If you could be someone else for a day, who would you be, and why?

And before the day ended, I would try to establish something I believe artists have needed for generations. A basic wage for working creatives. Enough stability so independent thinkers can exist without permanent financial anxiety pressing creativity into exhaustion. A world where imagination is not reserved only for those who can afford to take time out of their day.

But the longer I sit inside that imagined position, the more uneasy the idea becomes.

Because power never moves without consequence.

If I redirect resources toward artists and environmental repair, something else loses access. Entire sectors shift. People whose identities and livelihoods sit outside creative work may feel abandoned or displaced. My own bias leans naturally toward artists because I am one. Toward nature because I live close enough to see what is being lost. But power forces a harder question. Am I improving the world, or simply reshaping it according to my own values?

And another uncomfortable possibility appears.

If artists begin receiving guaranteed support from a system created by power, what happens to artistic independence? Does creativity remain free, or does it slowly become loyal to the structure sustaining it? Could a basic wage for artists unintentionally evolve into a cultural echo chamber, a vast creative class reinforcing the ideology that funds it?

Art funded at scale could become something darker if handled poorly. A global propaganda machine dressed as cultural support. Work that promotes approved narratives while sidelining voices that challenge the system providing security. Creativity that serves itself while non creatives carry unseen costs elsewhere.

History offers enough examples to make that concern real. Patronage has always shaped art. Support can liberate expression, but it can also domesticate it.

Would artists still question power if power paid them? Or would dissent slowly soften? Would culture begin privileging creative identity over other forms of labour that keep society functioning. Farmers, builders, carers, technicians, people whose work rarely receives romantic language but remains essential to survival. Could my attempt to protect imagination unintentionally create resentment or imbalance?

And from inside the worst person in the world, would I even recognise when that shift began? Power creates distance from consequence. Harm rarely announces itself immediately. It accumulates quietly while intentions remain convinced of their own goodness.

At some point during that day another unsettling realisation would arrive. To truly inhabit the worst person in the world means understanding how they think. Not excusing cruelty or unspeakable acts, but recognising that very few people experience themselves as villains. Every one of them was once a baby entering the world without ideology or ambition. Environment, trauma, reward systems, fear, opportunity, and belief slowly shaped the adult that followed.
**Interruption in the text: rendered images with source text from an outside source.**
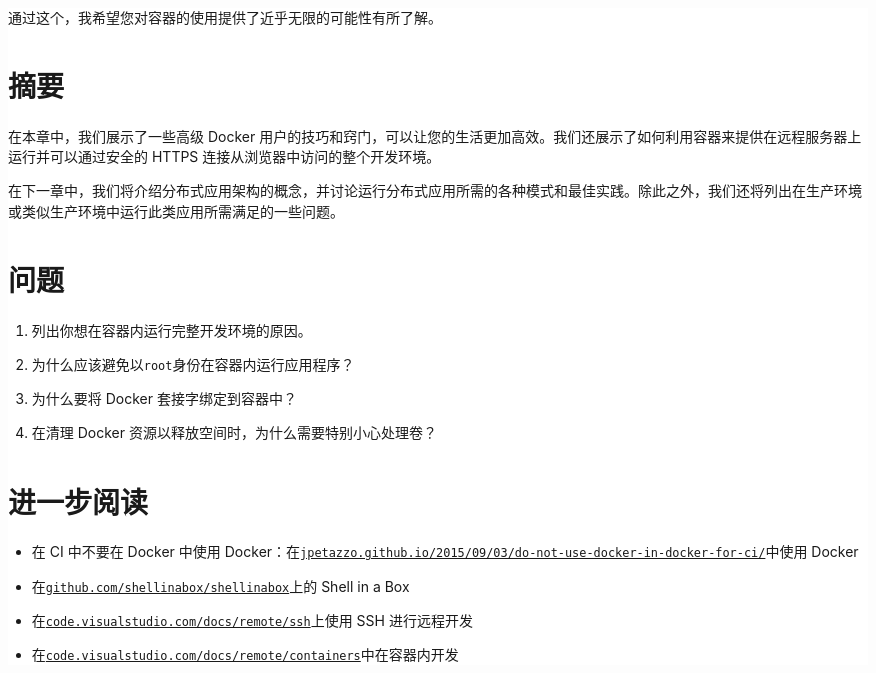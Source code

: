 通过这个，我希望您对容器的使用提供了近乎无限的可能性有所了解。

# 摘要

在本章中，我们展示了一些高级 Docker 用户的技巧和窍门，可以让您的生活更加高效。我们还展示了如何利用容器来提供在远程服务器上运行并可以通过安全的 HTTPS 连接从浏览器中访问的整个开发环境。

在下一章中，我们将介绍分布式应用架构的概念，并讨论运行分布式应用所需的各种模式和最佳实践。除此之外，我们还将列出在生产环境或类似生产环境中运行此类应用所需满足的一些问题。

# 问题

1.  列出你想在容器内运行完整开发环境的原因。

1.  为什么应该避免以`root`身份在容器内运行应用程序？

1.  为什么要将 Docker 套接字绑定到容器中？

1.  在清理 Docker 资源以释放空间时，为什么需要特别小心处理卷？

# 进一步阅读

+   在 CI 中不要在 Docker 中使用 Docker：在[`jpetazzo.github.io/2015/09/03/do-not-use-docker-in-docker-for-ci/`](http://jpetazzo.github.io/2015/09/03/do-not-use-docker-in-docker-for-ci/)中使用 Docker

+   在[`github.com/shellinabox/shellinabox`](https://github.com/shellinabox/shellinabox)上的 Shell in a Box

+   在[`code.visualstudio.com/docs/remote/ssh`](https://code.visualstudio.com/docs/remote/ssh)上使用 SSH 进行远程开发

+   在[`code.visualstudio.com/docs/remote/containers`](https://code.visualstudio.com/docs/remote/containers)中在容器内开发
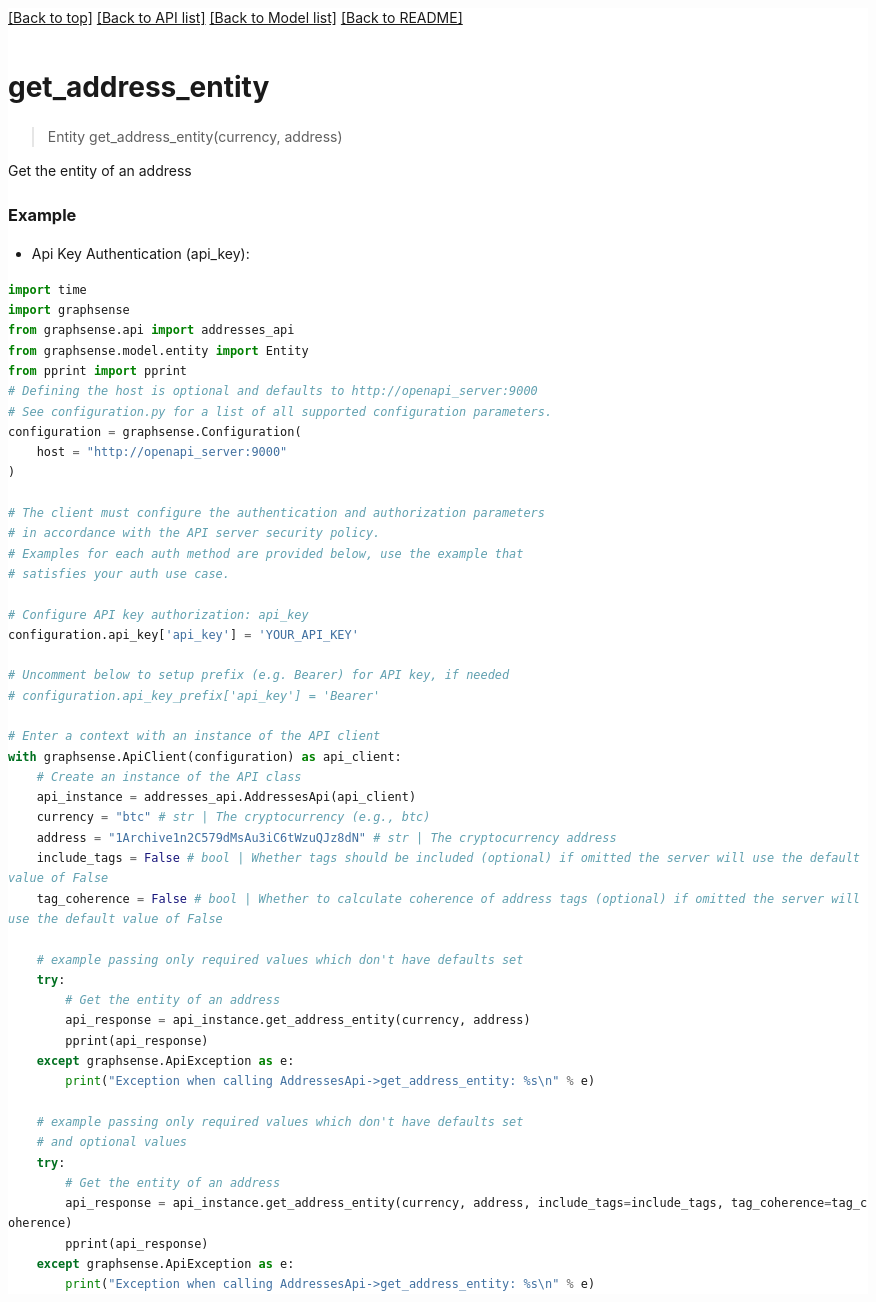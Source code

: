 [[Back to top]](#) [[Back to API list]](../README.md#documentation-for-api-endpoints) [[Back to Model list]](../README.md#documentation-for-models) [[Back to README]](../README.md)

# **get_address_entity**
> Entity get_address_entity(currency, address)

Get the entity of an address

### Example

* Api Key Authentication (api_key):
```python
import time
import graphsense
from graphsense.api import addresses_api
from graphsense.model.entity import Entity
from pprint import pprint
# Defining the host is optional and defaults to http://openapi_server:9000
# See configuration.py for a list of all supported configuration parameters.
configuration = graphsense.Configuration(
    host = "http://openapi_server:9000"
)

# The client must configure the authentication and authorization parameters
# in accordance with the API server security policy.
# Examples for each auth method are provided below, use the example that
# satisfies your auth use case.

# Configure API key authorization: api_key
configuration.api_key['api_key'] = 'YOUR_API_KEY'

# Uncomment below to setup prefix (e.g. Bearer) for API key, if needed
# configuration.api_key_prefix['api_key'] = 'Bearer'

# Enter a context with an instance of the API client
with graphsense.ApiClient(configuration) as api_client:
    # Create an instance of the API class
    api_instance = addresses_api.AddressesApi(api_client)
    currency = "btc" # str | The cryptocurrency (e.g., btc)
    address = "1Archive1n2C579dMsAu3iC6tWzuQJz8dN" # str | The cryptocurrency address
    include_tags = False # bool | Whether tags should be included (optional) if omitted the server will use the default value of False
    tag_coherence = False # bool | Whether to calculate coherence of address tags (optional) if omitted the server will use the default value of False

    # example passing only required values which don't have defaults set
    try:
        # Get the entity of an address
        api_response = api_instance.get_address_entity(currency, address)
        pprint(api_response)
    except graphsense.ApiException as e:
        print("Exception when calling AddressesApi->get_address_entity: %s\n" % e)

    # example passing only required values which don't have defaults set
    # and optional values
    try:
        # Get the entity of an address
        api_response = api_instance.get_address_entity(currency, address, include_tags=include_tags, tag_coherence=tag_coherence)
        pprint(api_response)
    except graphsense.ApiException as e:
        print("Exception when calling AddressesApi->get_address_entity: %s\n" % e)
```
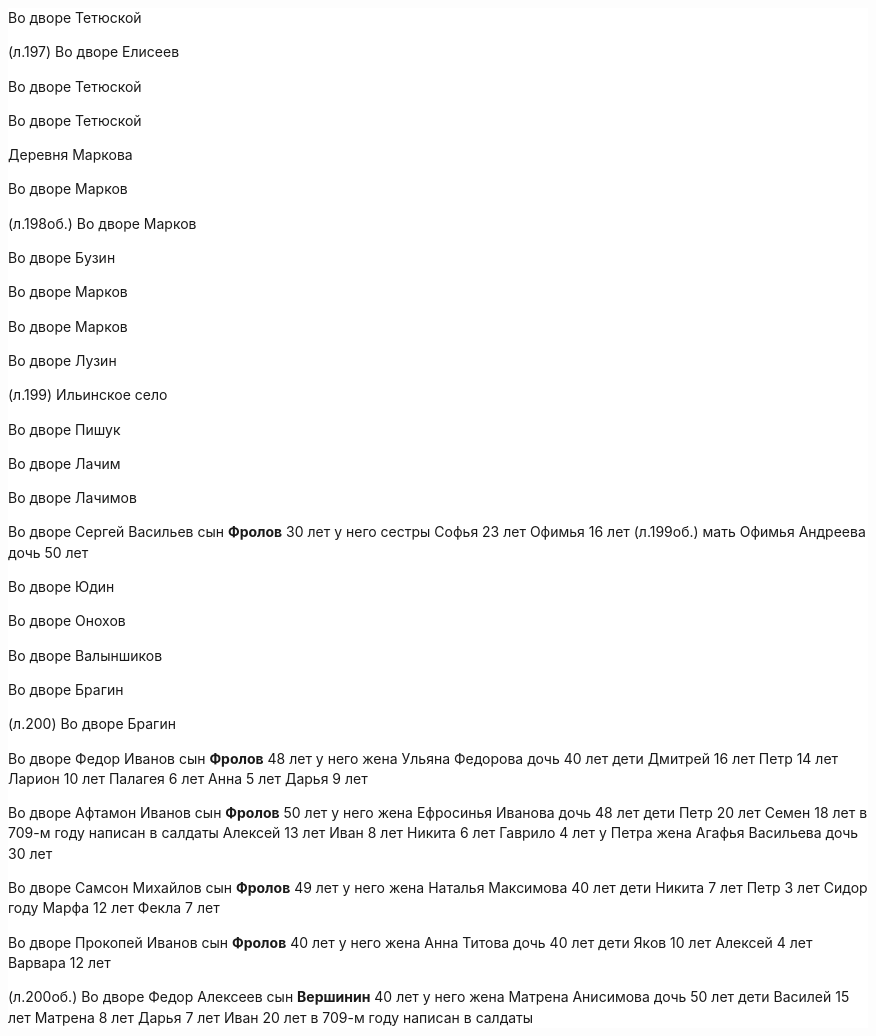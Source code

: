 Во дворе Тетюской 

(л.197) Во дворе Елисеев

Во дворе Тетюской 

Во дворе Тетюской 



Деревня Маркова



Во дворе Марков

(л.198об.) Во дворе Марков

Во дворе Бузин

Во дворе Марков

Во дворе Марков

Во дворе Лузин



(л.199) Ильинское село

Во дворе Пишук

Во дворе Лачим

Во дворе Лачимов

Во дворе Сергей Васильев сын **Фролов** 30 лет у него сестры Софья 23 лет Офимья 16 лет (л.199об.) мать Офимья Андреева дочь 50 лет

Во дворе Юдин

Во дворе Онохов

Во дворе Валыншиков

Во дворе Брагин

(л.200) Во дворе Брагин

Во дворе Федор Иванов сын **Фролов** 48 лет у него жена Ульяна Федорова дочь 40 лет дети Дмитрей 16 лет Петр 14 лет Ларион 10 лет Палагея 6 лет Анна 5 лет Дарья 9 лет

Во дворе Афтамон Иванов сын **Фролов** 50 лет у него жена Ефросинья Иванова дочь 48 лет дети Петр 20 лет Семен 18 лет в 709-м году написан в салдаты Алексей 13 лет Иван 8 лет Никита 6 лет Гаврило 4 лет у Петра жена Агафья Васильева дочь 30 лет

Во дворе Самсон Михайлов сын **Фролов** 49 лет у него жена Наталья Максимова 40 лет дети Никита 7 лет Петр 3 лет Сидор году Марфа 12 лет Фекла 7 лет 

Во дворе Прокопей Иванов сын **Фролов** 40 лет у него жена Анна Титова дочь 40 лет дети Яков 10 лет Алексей 4 лет Варвара 12 лет

(л.200об.) Во дворе Федор Алексеев сын **Вершинин** 40 лет у него жена Матрена Анисимова дочь 50 лет дети Василей 15 лет Матрена 8 лет Дарья 7 лет Иван 20 лет в 709-м году написан в салдаты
And this is where my visual dream journal recently wandered. In this latest AI collaboration, a man stands over a sink staring into his own reflection while pulling a long strand of dark, viscous slime from his nose. The image sits somewhere between absurdity and accusation. It feels private, almost forensic. Not violence directed outward, but something extracted from within.

I keep wondering whether the worst people in the world ever stand alone in front of a mirror like this. Not addressing the public version of themselves, not the speeches or the justifications, but the quieter moment where performance drops away. Do they search their own face trying to locate where the evil actually resides? Is it ideology, ambition, fear, or simply accumulation. Small compromises stretched over time until something unrecognisable begins to form.

The slime becomes symbolic to me. Something internal made visible. Sinister not because it arrived suddenly, but because it was always there, slowly gathering unnoticed. Pulled free only when someone dares to look closely enough at themselves.

Perhaps harm rarely feels monstrous from the inside. Perhaps it feels ordinary, rational, even necessary, until one day the mirror refuses cooperation and something uncomfortable must be removed. The question is whether recognition follows, or whether the substance is discarded and forgotten while the behaviour continues unchanged.

Understanding that possibility would be deeply disturbing. Because it suggests the path toward becoming dangerous is often gradual rather than dramatic. Less about choosing evil and more about never examining what quietly accumulates behind intention.

So during that borrowed day I would still try to shift systems toward compassion, ecological survival, and creative freedom. But doubt would sit beside every action. Every decision carrying the question of who might suffer in ways I cannot see.

Then the experiment ends. I return to myself, back to a smaller life measured in seasons, animals, drawings, and conversations rather than global authority.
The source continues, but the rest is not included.